Interferon-γ influences immunity elicited by vaccines against very virulent Marek’s disease virus

Vaccination of chickens with herpesvirus of turkey (HVT) confers only partial protection against challenge with a very virulent Marek’s disease virus (MDV). Here, we evaluated the ability of recombinant chicken interferon-gamma (rChIFN-γ) to enhance protective efficacy of HVT against the very virulent MDV strain, RB1B. The bioactivity of IFN-γ expressed by a plasmid expression vector was confirmed by its ability to stimulate a chicken macrophage cell line (HD11) to produce nitric oxide (NO) in vitro.
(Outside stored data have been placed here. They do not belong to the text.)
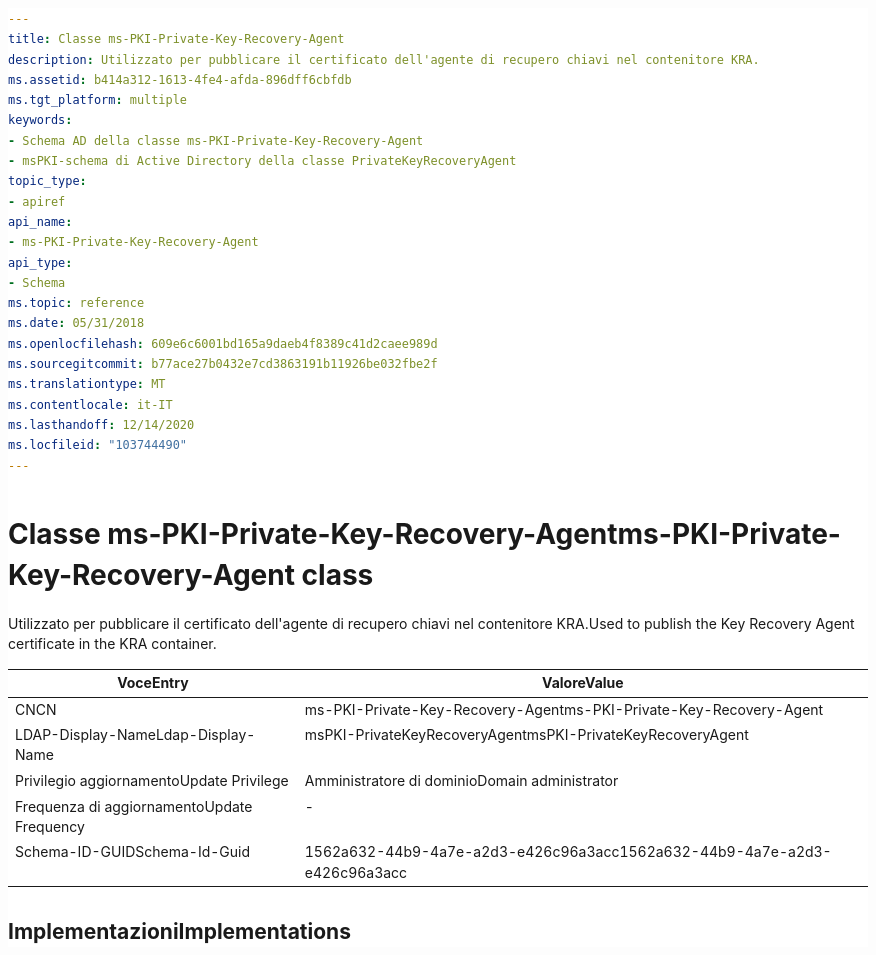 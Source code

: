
```yaml
---
title: Classe ms-PKI-Private-Key-Recovery-Agent
description: Utilizzato per pubblicare il certificato dell'agente di recupero chiavi nel contenitore KRA.
ms.assetid: b414a312-1613-4fe4-afda-896dff6cbfdb
ms.tgt_platform: multiple
keywords:
- Schema AD della classe ms-PKI-Private-Key-Recovery-Agent
- msPKI-schema di Active Directory della classe PrivateKeyRecoveryAgent
topic_type:
- apiref
api_name:
- ms-PKI-Private-Key-Recovery-Agent
api_type:
- Schema
ms.topic: reference
ms.date: 05/31/2018
ms.openlocfilehash: 609e6c6001bd165a9daeb4f8389c41d2caee989d
ms.sourcegitcommit: b77ace27b0432e7cd3863191b11926be032fbe2f
ms.translationtype: MT
ms.contentlocale: it-IT
ms.lasthandoff: 12/14/2020
ms.locfileid: "103744490"
---
```

# <a name="ms-pki-private-key-recovery-agent-class"></a><span data-ttu-id="635d7-105">Classe ms-PKI-Private-Key-Recovery-Agent</span><span class="sxs-lookup"><span data-stu-id="635d7-105">ms-PKI-Private-Key-Recovery-Agent class</span></span>

<span data-ttu-id="635d7-106">Utilizzato per pubblicare il certificato dell'agente di recupero chiavi nel contenitore KRA.</span><span class="sxs-lookup"><span data-stu-id="635d7-106">Used to publish the Key Recovery Agent certificate in the KRA container.</span></span>



| <span data-ttu-id="635d7-107">Voce</span><span class="sxs-lookup"><span data-stu-id="635d7-107">Entry</span></span> | <span data-ttu-id="635d7-108">Valore</span><span class="sxs-lookup"><span data-stu-id="635d7-108">Value</span></span> |
|-------------------|--------------------------------------|
| <span data-ttu-id="635d7-109">CN</span><span class="sxs-lookup"><span data-stu-id="635d7-109">CN</span></span>                | <span data-ttu-id="635d7-110">ms-PKI-Private-Key-Recovery-Agent</span><span class="sxs-lookup"><span data-stu-id="635d7-110">ms-PKI-Private-Key-Recovery-Agent</span></span>    |
| <span data-ttu-id="635d7-111">LDAP-Display-Name</span><span class="sxs-lookup"><span data-stu-id="635d7-111">Ldap-Display-Name</span></span> | <span data-ttu-id="635d7-112">msPKI-PrivateKeyRecoveryAgent</span><span class="sxs-lookup"><span data-stu-id="635d7-112">msPKI-PrivateKeyRecoveryAgent</span></span>        |
| <span data-ttu-id="635d7-113">Privilegio aggiornamento</span><span class="sxs-lookup"><span data-stu-id="635d7-113">Update Privilege</span></span>  | <span data-ttu-id="635d7-114">Amministratore di dominio</span><span class="sxs-lookup"><span data-stu-id="635d7-114">Domain administrator</span></span>                 |
| <span data-ttu-id="635d7-115">Frequenza di aggiornamento</span><span class="sxs-lookup"><span data-stu-id="635d7-115">Update Frequency</span></span>  | \-                                   |
| <span data-ttu-id="635d7-116">Schema-ID-GUID</span><span class="sxs-lookup"><span data-stu-id="635d7-116">Schema-Id-Guid</span></span>    | <span data-ttu-id="635d7-117">1562a632-44b9-4a7e-a2d3-e426c96a3acc</span><span class="sxs-lookup"><span data-stu-id="635d7-117">1562a632-44b9-4a7e-a2d3-e426c96a3acc</span></span> |



## <a name="implementations"></a><span data-ttu-id="635d7-118">Implementazioni</span><span class="sxs-lookup"><span data-stu-id="635d7-118">Implementations</span></span>
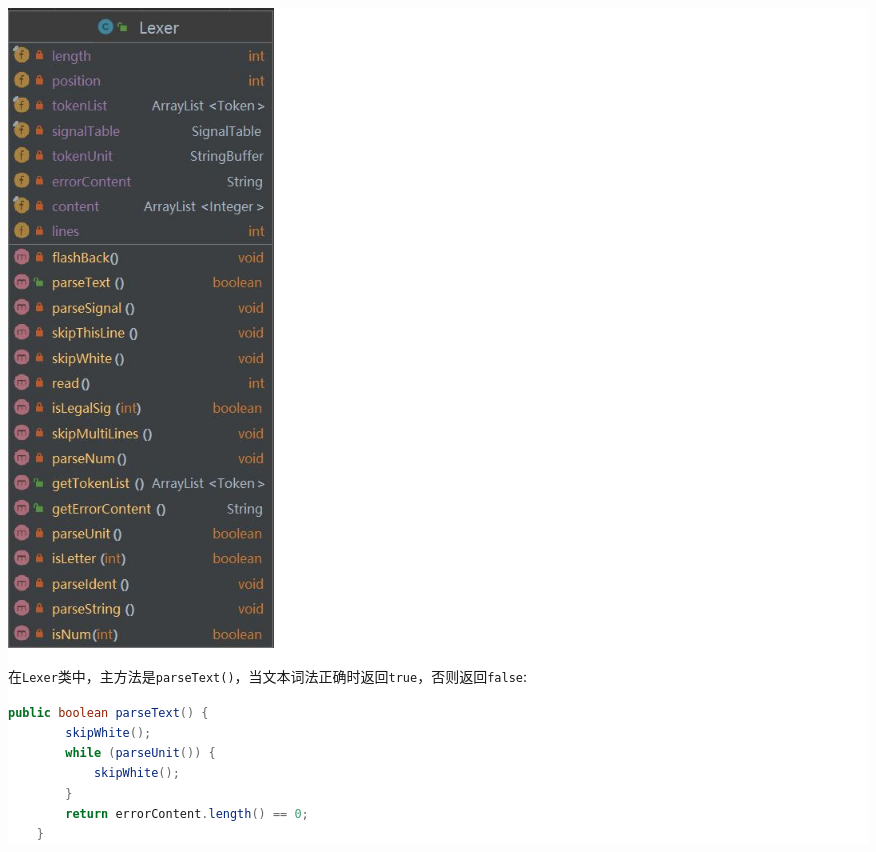 <img src=".\pics\Lexer.JPG" style="zoom:80%;" />

在`Lexer`类中，主方法是`parseText()`，当文本词法正确时返回`true`，否则返回`false`:

```java
public boolean parseText() {
        skipWhite();
        while (parseUnit()) {
            skipWhite();
        }
        return errorContent.length() == 0;
    }
```
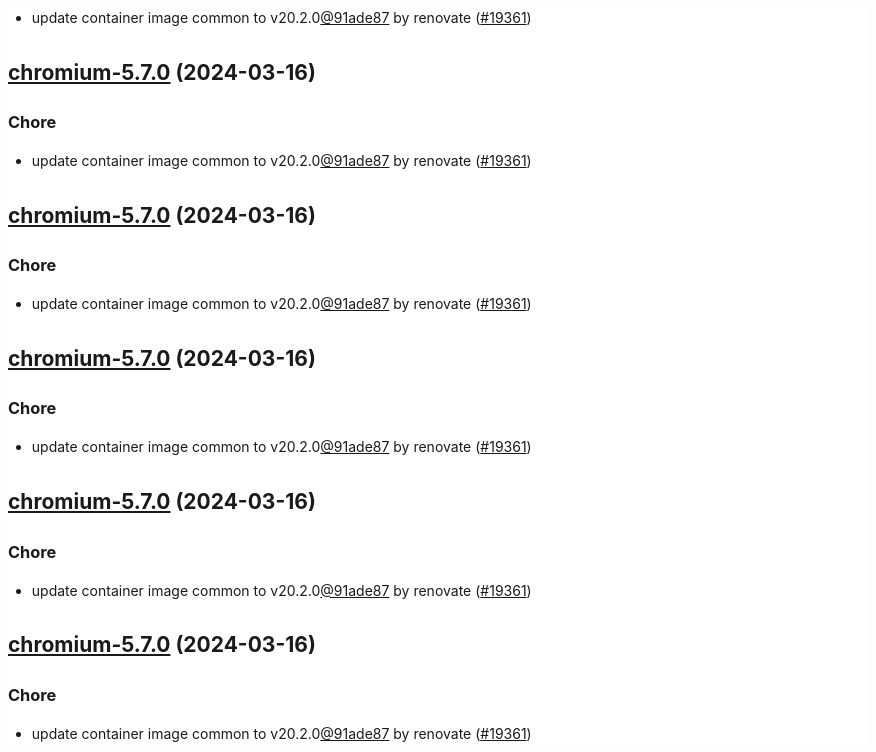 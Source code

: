 - update container image common to v20.2.0[@91ade87](https://github.com/91ade87) by renovate ([#19361](https://github.com/truecharts/charts/issues/19361))


## [chromium-5.7.0](https://github.com/truecharts/charts/compare/chromium-5.6.0...chromium-5.7.0) (2024-03-16)

### Chore



- update container image common to v20.2.0[@91ade87](https://github.com/91ade87) by renovate ([#19361](https://github.com/truecharts/charts/issues/19361))


## [chromium-5.7.0](https://github.com/truecharts/charts/compare/chromium-5.6.0...chromium-5.7.0) (2024-03-16)

### Chore



- update container image common to v20.2.0[@91ade87](https://github.com/91ade87) by renovate ([#19361](https://github.com/truecharts/charts/issues/19361))


## [chromium-5.7.0](https://github.com/truecharts/charts/compare/chromium-5.6.0...chromium-5.7.0) (2024-03-16)

### Chore



- update container image common to v20.2.0[@91ade87](https://github.com/91ade87) by renovate ([#19361](https://github.com/truecharts/charts/issues/19361))


## [chromium-5.7.0](https://github.com/truecharts/charts/compare/chromium-5.6.0...chromium-5.7.0) (2024-03-16)

### Chore



- update container image common to v20.2.0[@91ade87](https://github.com/91ade87) by renovate ([#19361](https://github.com/truecharts/charts/issues/19361))


## [chromium-5.7.0](https://github.com/truecharts/charts/compare/chromium-5.6.0...chromium-5.7.0) (2024-03-16)

### Chore



- update container image common to v20.2.0[@91ade87](https://github.com/91ade87) by renovate ([#19361](https://github.com/truecharts/charts/issues/19361))
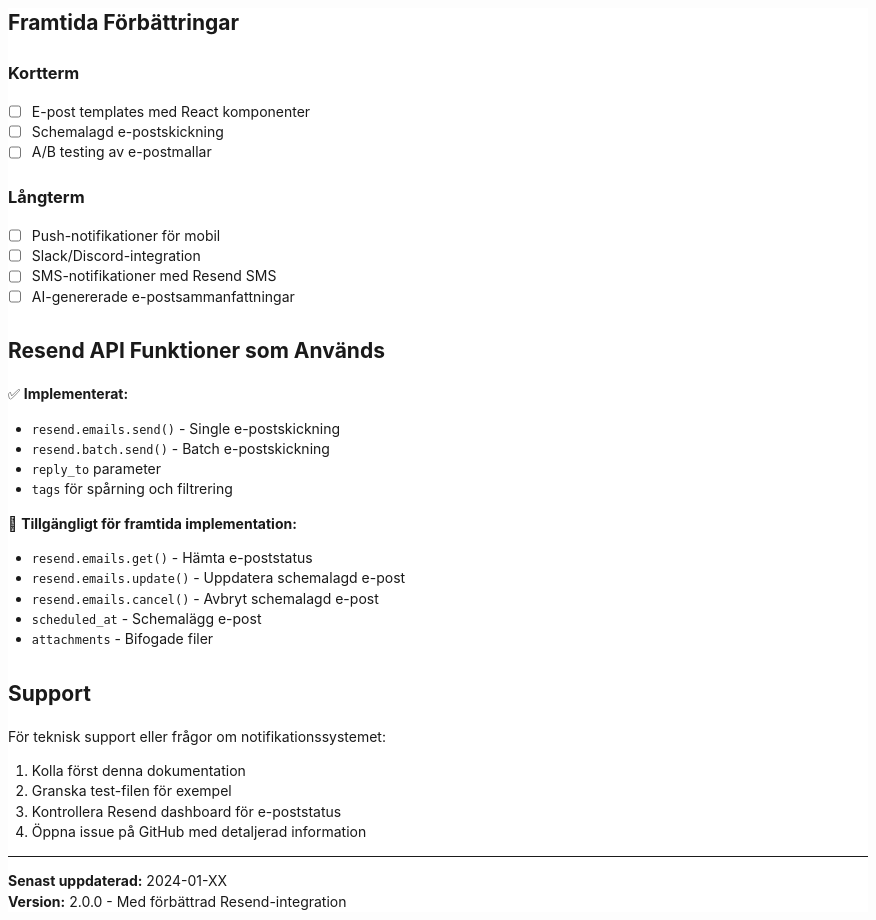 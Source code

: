## Framtida Förbättringar

### Kortterm
- [ ] E-post templates med React komponenter
- [ ] Schemalagd e-postskickning
- [ ] A/B testing av e-postmallar

### Långterm
- [ ] Push-notifikationer för mobil
- [ ] Slack/Discord-integration
- [ ] SMS-notifikationer med Resend SMS
- [ ] AI-genererade e-postsammanfattningar

## Resend API Funktioner som Används

✅ **Implementerat:**
- `resend.emails.send()` - Single e-postskickning
- `resend.batch.send()` - Batch e-postskickning  
- `reply_to` parameter
- `tags` för spårning och filtrering

🔄 **Tillgängligt för framtida implementation:**
- `resend.emails.get()` - Hämta e-poststatus
- `resend.emails.update()` - Uppdatera schemalagd e-post
- `resend.emails.cancel()` - Avbryt schemalagd e-post
- `scheduled_at` - Schemalägg e-post
- `attachments` - Bifogade filer

## Support

För teknisk support eller frågor om notifikationssystemet:

1. Kolla först denna dokumentation
2. Granska test-filen för exempel
3. Kontrollera Resend dashboard för e-poststatus
4. Öppna issue på GitHub med detaljerad information

---

**Senast uppdaterad:** 2024-01-XX  
**Version:** 2.0.0 - Med förbättrad Resend-integration 
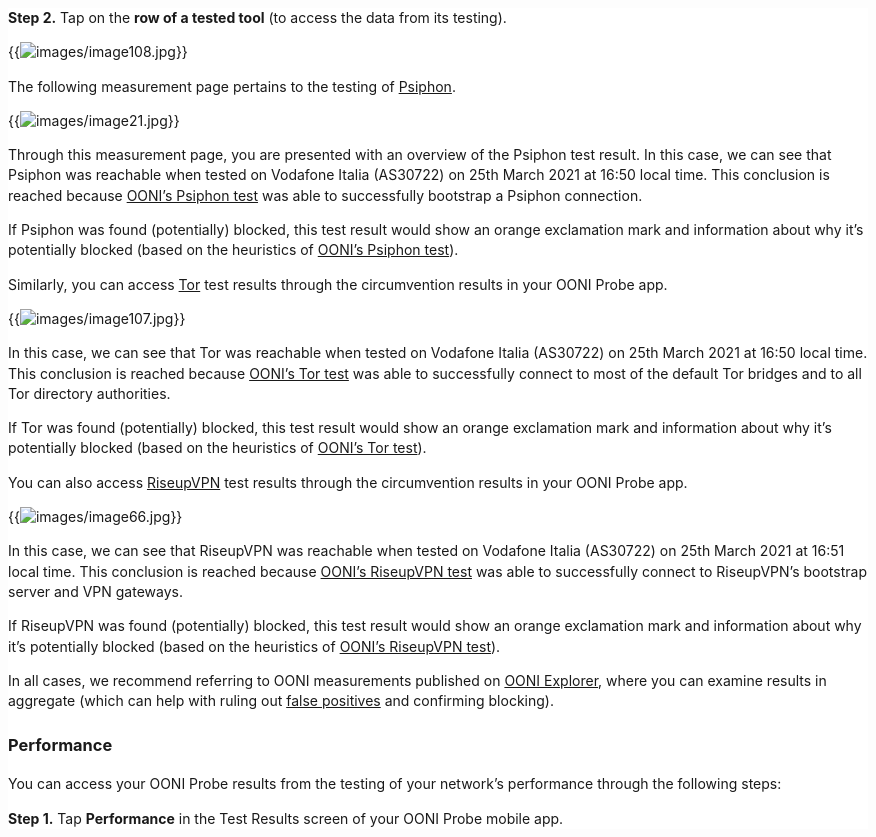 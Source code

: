 **Step 2.** Tap on the **row of a tested tool** (to access the data from its testing). 

{{<img src="Circumvention test results" title="images/image108.jpg" alt="images/image108.jpg">}}

The following measurement page pertains to the testing of [Psiphon](https://psiphon.ca/).

{{<img src="Psiphon test result page" title="images/image21.jpg" alt="images/image21.jpg">}}

Through this measurement page, you are presented with an overview of the Psiphon test result. In this case, we can see that Psiphon was reachable when tested on Vodafone Italia (AS30722) on 25th March 2021 at 16:50 local time. This conclusion is reached because [OONI’s Psiphon test](https://ooni.org/nettest/psiphon/) was able to successfully bootstrap a Psiphon connection.

If Psiphon was found (potentially) blocked, this test result would show an orange exclamation mark and information about why it’s potentially blocked (based on the heuristics of [OONI’s Psiphon test](https://ooni.org/nettest/psiphon/)).  

Similarly, you can access [Tor](https://www.torproject.org/) test results through the circumvention results in your OONI Probe app.

{{<img src="Tor test results" title="images/image107.jpg" alt="images/image107.jpg">}}

In this case, we can see that Tor was reachable when tested on Vodafone Italia (AS30722) on 25th March 2021 at 16:50 local time. This conclusion is reached because [OONI’s Tor test](https://ooni.org/nettest/tor/) was able to successfully connect to most of the default Tor bridges and to all Tor directory authorities. 

If Tor was found (potentially) blocked, this test result would show an orange exclamation mark and information about why it’s potentially blocked (based on the heuristics of [OONI’s Tor test](https://ooni.org/nettest/tor/)).  

You can also access [RiseupVPN](https://riseup.net/vpn) test results through the circumvention results in your OONI Probe app.

{{<img src="RiseUp VPN test results" title="images/image66.jpg" alt="images/image66.jpg">}}

In this case, we can see that RiseupVPN was reachable when tested on Vodafone Italia (AS30722) on 25th March 2021 at 16:51 local time. This conclusion is reached because [OONI’s RiseupVPN test](https://ooni.org/nettest/riseupvpn/) was able to successfully connect to RiseupVPN’s bootstrap server and VPN gateways.

If RiseupVPN was found (potentially) blocked, this test result would show an orange exclamation mark and information about why it’s potentially blocked (based on the heuristics of [OONI’s RiseupVPN test](https://ooni.org/nettest/riseupvpn/)).  

In all cases, we recommend referring to OONI measurements published on [OONI Explorer](https://explorer.ooni.org/), where you can examine results in aggregate (which can help with ruling out [false positives](https://ooni.org/support/glossary/#false-positive) and confirming blocking). 

### **Performance**

You can access your OONI Probe results from the testing of your network’s performance through the following steps:

**Step 1.** Tap **Performance** in the Test Results screen of your OONI Probe mobile app. 
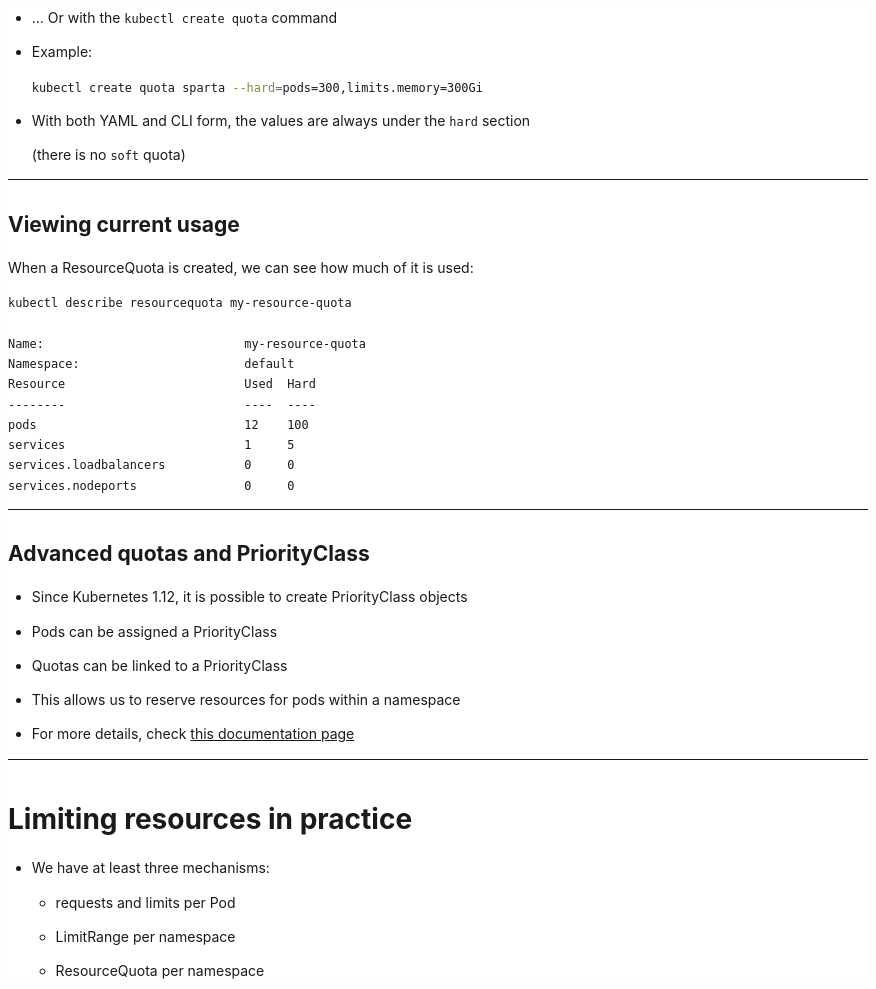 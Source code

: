 - ... Or with the `kubectl create quota` command

- Example:
  ```bash
  kubectl create quota sparta --hard=pods=300,limits.memory=300Gi
  ```

- With both YAML and CLI form, the values are always under the `hard` section

  (there is no `soft` quota)

---

## Viewing current usage

When a ResourceQuota is created, we can see how much of it is used:

```
kubectl describe resourcequota my-resource-quota

Name:                            my-resource-quota
Namespace:                       default
Resource                         Used  Hard
--------                         ----  ----
pods                             12    100
services                         1     5
services.loadbalancers           0     0
services.nodeports               0     0
```

---

## Advanced quotas and PriorityClass

- Since Kubernetes 1.12, it is possible to create PriorityClass objects

- Pods can be assigned a PriorityClass

- Quotas can be linked to a PriorityClass

- This allows us to reserve resources for pods within a namespace

- For more details, check [this documentation page](https://kubernetes.io/docs/concepts/policy/resource-quotas/#resource-quota-per-priorityclass)

---

# Limiting resources in practice

- We have at least three mechanisms:

  - requests and limits per Pod

  - LimitRange per namespace

  - ResourceQuota per namespace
The administration of HVT with 5 μg of pcDNA:chIFN-γ plasmid reduced the incidence of tumor development significantly when compared to vaccinated birds (77.7% in the HVT + empty vector group and 80% in HVT group versus 33.3% in the HVT + chIFN-γ group) and significantly increased IFN-γ expression in the splenocytes of the protected group, suggesting that rChIFN-γ increases the potency of HVT against MDV. Further analysis demonstrated that the protected birds that received HVT vaccine and/or plasmid had lower MDV genome load and lower amounts of transcripts for meq and vIL-8 than in the birds without lesions. Similarly, lower expression of IL-10, IL-18 and IL-6 was observed in the chickens without lesions compared to the chickens that had lesions, suggesting an inverse association between up-regulation of these cytokines and vaccine-induced immunity. In conclusion, IFN-γ can positively influence immunity conferred by HVT vaccination against challenge with a very virulent Marek’s disease virus (vvMDV) in chickens.